Michael Selig is counsel at Willkie Farr & Gallagher.
The framers of the federal securities laws didn't have programmable crypto assets in mind when they drafted the laws. But the SEC has the statutory authority to issue rules that would make it possible for crypto assets and crypto intermediaries to operate within the contours of federal securities laws. The agency could start by writing rules to establish a workable framework for crypto-asset security issuances and exchanges.
Issuances
Crypto assets are network assets. Unlike firms, networks are generative. The value of a network derives from the applications, organizations and projects built on the network by its users. The developer of a network may opt to issue the network’s native crypto asset when publicly available information about the network is scarce to encourage users to join the network. Once a critical mass of users has joined and is participating in a network, the developer may no longer have an informational advantage relative to the users. At this point, investors in the crypto asset may not require the protections of federal securities laws.

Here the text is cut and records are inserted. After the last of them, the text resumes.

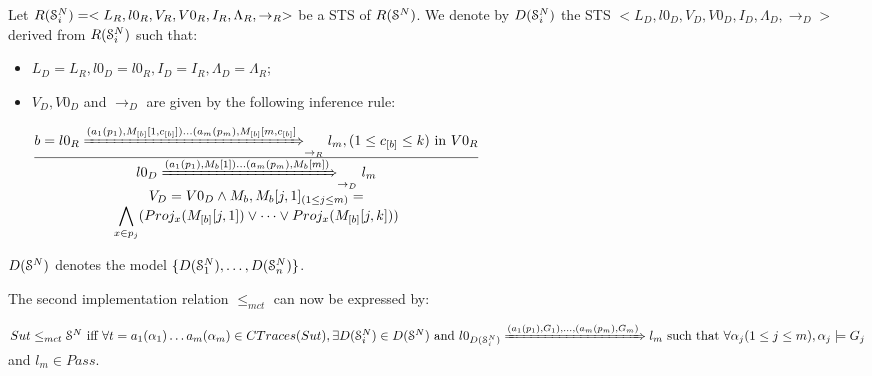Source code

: 
\begin{definition}
    Let
    $R(\EuScript{S}_i^{N})=<L_R,l0_R,V_R,V0_R,I_R,\Lambda_R,\rightarrow_R>$
    be a STS of $R(\EuScript{S}^{N})$. We denote by $D(\EuScript{S}_i^{N})$ the STS $ <L_D,l0_D,V_D,V0_D,I_D,\Lambda_D,\rightarrow_D>$ derived from $R(\EuScript{S}_i^{N})$ such that:
\begin{itemize}
    \item $L_D=L_{R}, l0_D=l0_{R}, I_D=I_{R},
        \Lambda_D=\Lambda_{R}$;
    \item $V_D, V0_D$ and $\rightarrow_D$ are given by the following inference rule:

				$\frac{
					\begin{matrix}
					b=l0_{R}
					\xRightarrow{(a_1(p_1),M_{[b]}[1,c_{[b]}])\dots (a_m(p_m),M_{[b]}[m,c_{[b]}]}_{\rightarrow_{R}}
					l_{m},
					(1 \leq c_{[b]} \leq k) \text{ in } V0_{R}
					\end{matrix}
				}
				{
					\begin{matrix}
					l0_D
					\xRightarrow{(a_1(p_1),M_b[1])\dots (a_m(p_m),M_b[m])}_{\rightarrow_D}
					l_m\\
					V_D=V0_D \wedge M_b, M_b[j, 1]_{(1\leq j \leq m)} =\\
					 \displaystyle \bigwedge_{x \in p_j} ( Proj_x(M_{[b]}[j, 1]) \vee \dots \vee Proj_x(M_{[b]}[j, k]))



					\end{matrix}
				}$
  \end{itemize}

    $D(\EuScript{S}^{N})$ denotes the model $\{D(\EuScript{S}_1^{N}),\dots,D(\EuScript{S}_n^{N}) \}$.
\end{definition}


The second implementation relation $\leq_{mct}$ can now be
expressed by:

\begin{proposition}
    ${Sut} \leq_{mct} \EuScript{S}^{N} \text{ iff }\forall t=
    a_1(\alpha_1) \dots a_m(\alpha_m) \in CTraces({Sut}), \exists
    D(\EuScript{S}_i^{N}) \in D(\EuScript{S}^{N}) \text{ and }
    l0_{D(\EuScript{S}_i^{N})}
    \xRightarrow{(a_1(p_1),G_{1}),\dots,(a_m(p_m),G_{m})} l_m
    \text{ such that } \forall \alpha_j (1 \leq j \leq m),
    \alpha_j \models G_{j}$ and $l_m \in Pass$.
\end{proposition}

It is unlawful to offer or sell a security without registering the offering or sale with the SEC, absent an exemption. The definition of the term “security” includes a list of financial instruments, such as stocks, bonds, notes and investment contracts. Crypto assets most typically come within scope of federal securities laws when sold as part of an investment contract.
The term investment contract originates from “blue sky” laws designed to govern offerings of written contracts under which a person invests money with a promoter who promises to use the money to generate profits for the investor. In a 1946 opinion (giving rise to the so-called Howey Test), the U.S. Supreme Court defined the term “investment contract” for purposes of federal securities laws as a contract, transaction or scheme whereby an investor invests money in a common enterprise with a reasonable expectation of profits to be derived from the entrepreneurial or managerial efforts of others.
There is little mention of investment contracts in the SEC rules because before crypto assets came along, nobody knowingly intended to issue them. For decades, the SEC has brought lawsuits asserting that a contract, transaction or scheme should remedially be classified as an investment contract because it has the economic substance of a security. After the SEC started to bring these lawsuits against crypto-asset issuers, some crypto projects embraced the investment contract designation and attempted to issue these instruments in compliance with federal securities laws.